**Data items:**
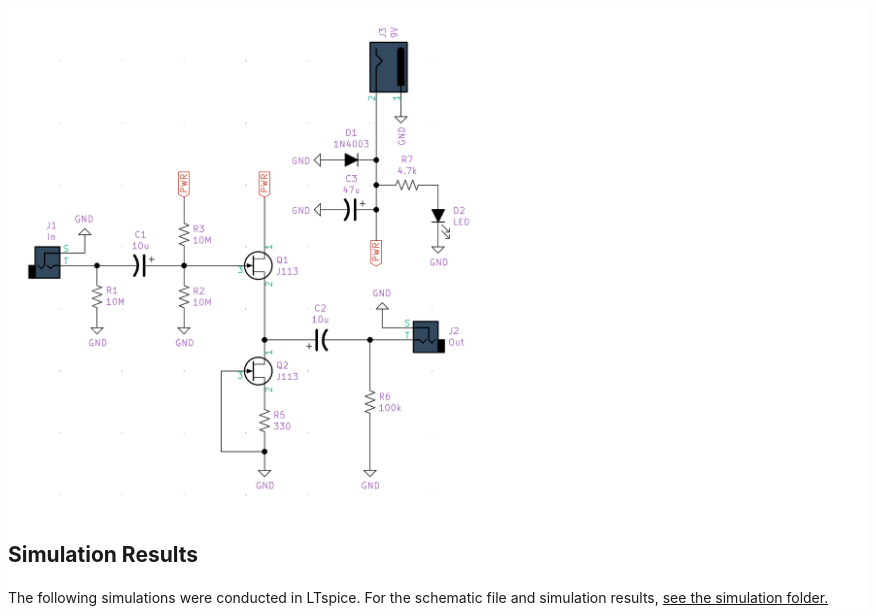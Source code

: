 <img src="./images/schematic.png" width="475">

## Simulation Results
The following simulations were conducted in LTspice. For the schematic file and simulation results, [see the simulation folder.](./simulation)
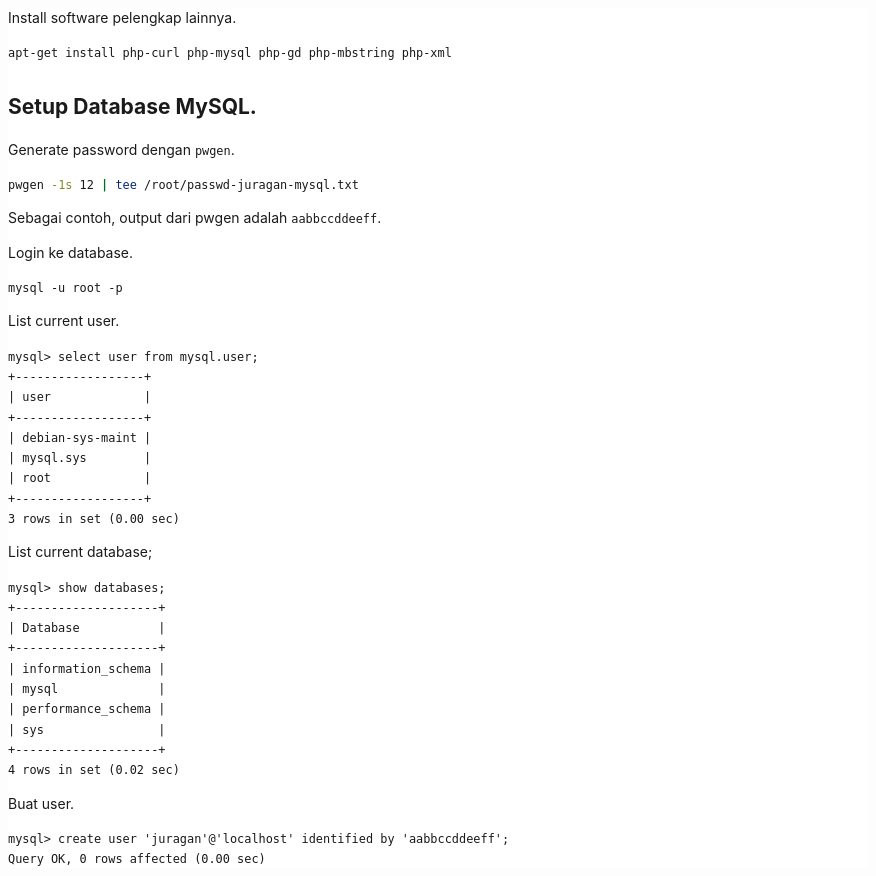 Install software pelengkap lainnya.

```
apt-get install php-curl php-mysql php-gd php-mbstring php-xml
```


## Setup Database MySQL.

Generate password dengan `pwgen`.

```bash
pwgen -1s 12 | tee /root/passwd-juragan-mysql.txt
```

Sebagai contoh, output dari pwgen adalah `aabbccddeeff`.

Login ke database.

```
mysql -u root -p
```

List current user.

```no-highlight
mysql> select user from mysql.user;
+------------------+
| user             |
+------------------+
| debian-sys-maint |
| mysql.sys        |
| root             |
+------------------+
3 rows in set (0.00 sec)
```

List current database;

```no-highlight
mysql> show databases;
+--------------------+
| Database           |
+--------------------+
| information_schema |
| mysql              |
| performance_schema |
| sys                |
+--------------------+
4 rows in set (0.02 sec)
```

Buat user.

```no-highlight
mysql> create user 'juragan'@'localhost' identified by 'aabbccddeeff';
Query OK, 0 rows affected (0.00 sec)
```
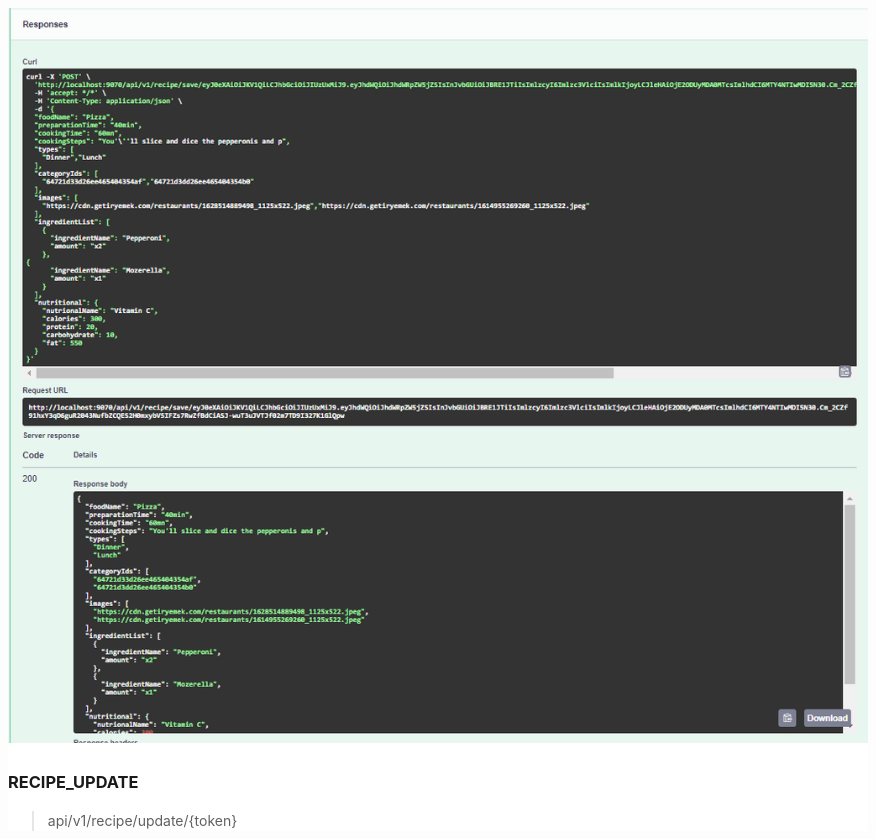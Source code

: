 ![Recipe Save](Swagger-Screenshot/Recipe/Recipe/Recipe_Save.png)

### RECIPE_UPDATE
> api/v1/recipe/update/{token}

**Problem to solve:**
Repeat the records above exactly, from the first line through the line that contains "List current user.", and leave out the pictures.

**Answer space:**
Source code

: <img src="./images/schematic.png" width="475">

## Simulation Results
The following simulations were conducted in LTspice. For the schematic file and simulation results, [see the simulation folder.](./simulation)
 Install software pelengkap lainnya.

```
apt-get install php-curl php-mysql php-gd php-mbstring php-xml
```


## Setup Database MySQL.

Generate password dengan `pwgen`.

```bash
pwgen -1s 12 | tee /root/passwd-juragan-mysql.txt
```

Sebagai contoh, output dari pwgen adalah `aabbccddeeff`.

Login ke database.

```
mysql -u root -p
```

List current user.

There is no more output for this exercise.